**ACTIVITY:** Write out every line exactly, from the first line of the records below through the line that contains "在redux中，一个实现reducer代码如下：".

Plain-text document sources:
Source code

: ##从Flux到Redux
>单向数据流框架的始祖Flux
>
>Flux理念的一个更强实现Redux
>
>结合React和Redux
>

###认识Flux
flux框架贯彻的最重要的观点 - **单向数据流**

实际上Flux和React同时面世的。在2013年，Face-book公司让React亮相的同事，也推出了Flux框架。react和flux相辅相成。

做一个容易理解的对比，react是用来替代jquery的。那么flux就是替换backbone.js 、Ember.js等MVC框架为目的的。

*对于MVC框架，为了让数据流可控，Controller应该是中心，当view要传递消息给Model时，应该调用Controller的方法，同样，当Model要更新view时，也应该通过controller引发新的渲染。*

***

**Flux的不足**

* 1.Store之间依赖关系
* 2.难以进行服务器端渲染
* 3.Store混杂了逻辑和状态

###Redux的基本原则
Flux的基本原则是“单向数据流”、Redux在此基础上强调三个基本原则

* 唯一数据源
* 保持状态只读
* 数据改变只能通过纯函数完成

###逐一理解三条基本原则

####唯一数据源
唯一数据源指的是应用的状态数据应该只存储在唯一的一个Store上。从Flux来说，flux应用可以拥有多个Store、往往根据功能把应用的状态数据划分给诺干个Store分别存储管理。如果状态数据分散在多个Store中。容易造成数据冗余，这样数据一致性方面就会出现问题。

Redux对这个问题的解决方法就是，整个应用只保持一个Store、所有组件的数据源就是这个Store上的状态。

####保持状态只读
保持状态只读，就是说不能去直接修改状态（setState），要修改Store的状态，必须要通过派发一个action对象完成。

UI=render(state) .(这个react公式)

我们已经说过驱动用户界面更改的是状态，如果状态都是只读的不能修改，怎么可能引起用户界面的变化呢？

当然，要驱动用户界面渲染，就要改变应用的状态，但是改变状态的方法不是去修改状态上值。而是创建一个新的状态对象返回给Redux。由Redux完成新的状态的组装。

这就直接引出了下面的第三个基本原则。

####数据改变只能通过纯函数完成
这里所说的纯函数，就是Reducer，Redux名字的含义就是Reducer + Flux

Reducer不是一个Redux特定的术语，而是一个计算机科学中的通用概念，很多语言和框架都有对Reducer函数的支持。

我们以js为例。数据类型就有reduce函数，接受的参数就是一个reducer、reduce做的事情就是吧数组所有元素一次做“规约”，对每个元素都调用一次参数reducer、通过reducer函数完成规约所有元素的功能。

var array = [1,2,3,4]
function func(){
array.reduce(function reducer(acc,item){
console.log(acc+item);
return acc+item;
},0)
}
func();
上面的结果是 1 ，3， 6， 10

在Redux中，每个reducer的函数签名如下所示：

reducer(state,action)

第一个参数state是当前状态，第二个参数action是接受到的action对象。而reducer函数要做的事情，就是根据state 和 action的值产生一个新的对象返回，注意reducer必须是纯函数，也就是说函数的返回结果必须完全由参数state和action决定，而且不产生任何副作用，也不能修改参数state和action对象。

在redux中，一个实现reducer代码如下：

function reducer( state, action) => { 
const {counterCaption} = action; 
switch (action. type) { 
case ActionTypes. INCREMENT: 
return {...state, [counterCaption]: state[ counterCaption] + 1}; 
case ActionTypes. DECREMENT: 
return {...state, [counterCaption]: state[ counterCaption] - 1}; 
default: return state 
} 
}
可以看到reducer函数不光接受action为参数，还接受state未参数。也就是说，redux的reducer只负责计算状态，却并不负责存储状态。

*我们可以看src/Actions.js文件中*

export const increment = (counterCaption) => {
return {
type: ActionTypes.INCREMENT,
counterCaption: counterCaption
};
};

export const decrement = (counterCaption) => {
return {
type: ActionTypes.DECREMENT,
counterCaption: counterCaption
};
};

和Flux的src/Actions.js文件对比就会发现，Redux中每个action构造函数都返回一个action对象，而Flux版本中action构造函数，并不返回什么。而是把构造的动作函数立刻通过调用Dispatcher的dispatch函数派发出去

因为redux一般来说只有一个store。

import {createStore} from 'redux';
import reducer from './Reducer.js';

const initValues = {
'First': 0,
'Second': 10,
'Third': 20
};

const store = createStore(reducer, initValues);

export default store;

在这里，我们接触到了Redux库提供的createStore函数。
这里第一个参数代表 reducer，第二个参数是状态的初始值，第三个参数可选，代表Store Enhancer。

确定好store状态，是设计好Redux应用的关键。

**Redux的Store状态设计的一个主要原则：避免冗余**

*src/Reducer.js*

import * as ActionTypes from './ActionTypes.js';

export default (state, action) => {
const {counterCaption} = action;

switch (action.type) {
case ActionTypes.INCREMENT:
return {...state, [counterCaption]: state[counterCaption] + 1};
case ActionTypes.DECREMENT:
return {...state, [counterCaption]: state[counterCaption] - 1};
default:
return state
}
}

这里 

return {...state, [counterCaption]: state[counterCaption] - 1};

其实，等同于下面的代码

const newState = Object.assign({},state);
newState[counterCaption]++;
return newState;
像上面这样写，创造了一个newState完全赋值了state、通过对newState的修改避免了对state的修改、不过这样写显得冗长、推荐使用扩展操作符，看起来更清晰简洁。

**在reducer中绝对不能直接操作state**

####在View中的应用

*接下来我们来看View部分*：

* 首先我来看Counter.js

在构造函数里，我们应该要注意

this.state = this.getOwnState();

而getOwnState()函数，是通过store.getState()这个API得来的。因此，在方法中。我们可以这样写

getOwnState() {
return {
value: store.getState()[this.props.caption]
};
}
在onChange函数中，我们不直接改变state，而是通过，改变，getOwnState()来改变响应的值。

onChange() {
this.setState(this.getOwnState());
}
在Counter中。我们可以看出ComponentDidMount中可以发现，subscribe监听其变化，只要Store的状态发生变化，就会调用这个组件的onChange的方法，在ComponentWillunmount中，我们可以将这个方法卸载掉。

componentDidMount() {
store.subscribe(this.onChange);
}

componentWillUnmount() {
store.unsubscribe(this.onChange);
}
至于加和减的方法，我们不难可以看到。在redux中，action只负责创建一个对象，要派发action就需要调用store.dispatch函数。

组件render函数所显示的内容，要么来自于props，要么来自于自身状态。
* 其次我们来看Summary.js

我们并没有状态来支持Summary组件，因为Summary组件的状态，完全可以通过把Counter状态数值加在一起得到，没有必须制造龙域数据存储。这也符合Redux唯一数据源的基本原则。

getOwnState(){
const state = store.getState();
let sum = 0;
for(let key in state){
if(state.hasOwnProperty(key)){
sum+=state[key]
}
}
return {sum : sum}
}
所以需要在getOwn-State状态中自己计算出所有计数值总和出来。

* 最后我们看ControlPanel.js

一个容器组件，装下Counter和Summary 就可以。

**THE COMPLETED TASK:**
Source code

: ##从Flux到Redux
>单向数据流框架的始祖Flux
>
>Flux理念的一个更强实现Redux
>
>结合React和Redux
>

###认识Flux
flux框架贯彻的最重要的观点 - **单向数据流**

实际上Flux和React同时面世的。在2013年，Face-book公司让React亮相的同事，也推出了Flux框架。react和flux相辅相成。

做一个容易理解的对比，react是用来替代jquery的。那么flux就是替换backbone.js 、Ember.js等MVC框架为目的的。

*对于MVC框架，为了让数据流可控，Controller应该是中心，当view要传递消息给Model时，应该调用Controller的方法，同样，当Model要更新view时，也应该通过controller引发新的渲染。*

***

**Flux的不足**

* 1.Store之间依赖关系
* 2.难以进行服务器端渲染
* 3.Store混杂了逻辑和状态

###Redux的基本原则
Flux的基本原则是“单向数据流”、Redux在此基础上强调三个基本原则

* 唯一数据源
* 保持状态只读
* 数据改变只能通过纯函数完成

###逐一理解三条基本原则

####唯一数据源
唯一数据源指的是应用的状态数据应该只存储在唯一的一个Store上。从Flux来说，flux应用可以拥有多个Store、往往根据功能把应用的状态数据划分给诺干个Store分别存储管理。如果状态数据分散在多个Store中。容易造成数据冗余，这样数据一致性方面就会出现问题。

Redux对这个问题的解决方法就是，整个应用只保持一个Store、所有组件的数据源就是这个Store上的状态。

####保持状态只读
保持状态只读，就是说不能去直接修改状态（setState），要修改Store的状态，必须要通过派发一个action对象完成。

UI=render(state) .(这个react公式)

我们已经说过驱动用户界面更改的是状态，如果状态都是只读的不能修改，怎么可能引起用户界面的变化呢？

当然，要驱动用户界面渲染，就要改变应用的状态，但是改变状态的方法不是去修改状态上值。而是创建一个新的状态对象返回给Redux。由Redux完成新的状态的组装。

这就直接引出了下面的第三个基本原则。

####数据改变只能通过纯函数完成
这里所说的纯函数，就是Reducer，Redux名字的含义就是Reducer + Flux

Reducer不是一个Redux特定的术语，而是一个计算机科学中的通用概念，很多语言和框架都有对Reducer函数的支持。

我们以js为例。数据类型就有reduce函数，接受的参数就是一个reducer、reduce做的事情就是吧数组所有元素一次做“规约”，对每个元素都调用一次参数reducer、通过reducer函数完成规约所有元素的功能。

var array = [1,2,3,4]
function func(){
array.reduce(function reducer(acc,item){
console.log(acc+item);
return acc+item;
},0)
}
func();
上面的结果是 1 ，3， 6， 10

在Redux中，每个reducer的函数签名如下所示：

reducer(state,action)

第一个参数state是当前状态，第二个参数action是接受到的action对象。而reducer函数要做的事情，就是根据state 和 action的值产生一个新的对象返回，注意reducer必须是纯函数，也就是说函数的返回结果必须完全由参数state和action决定，而且不产生任何副作用，也不能修改参数state和action对象。

在redux中，一个实现reducer代码如下：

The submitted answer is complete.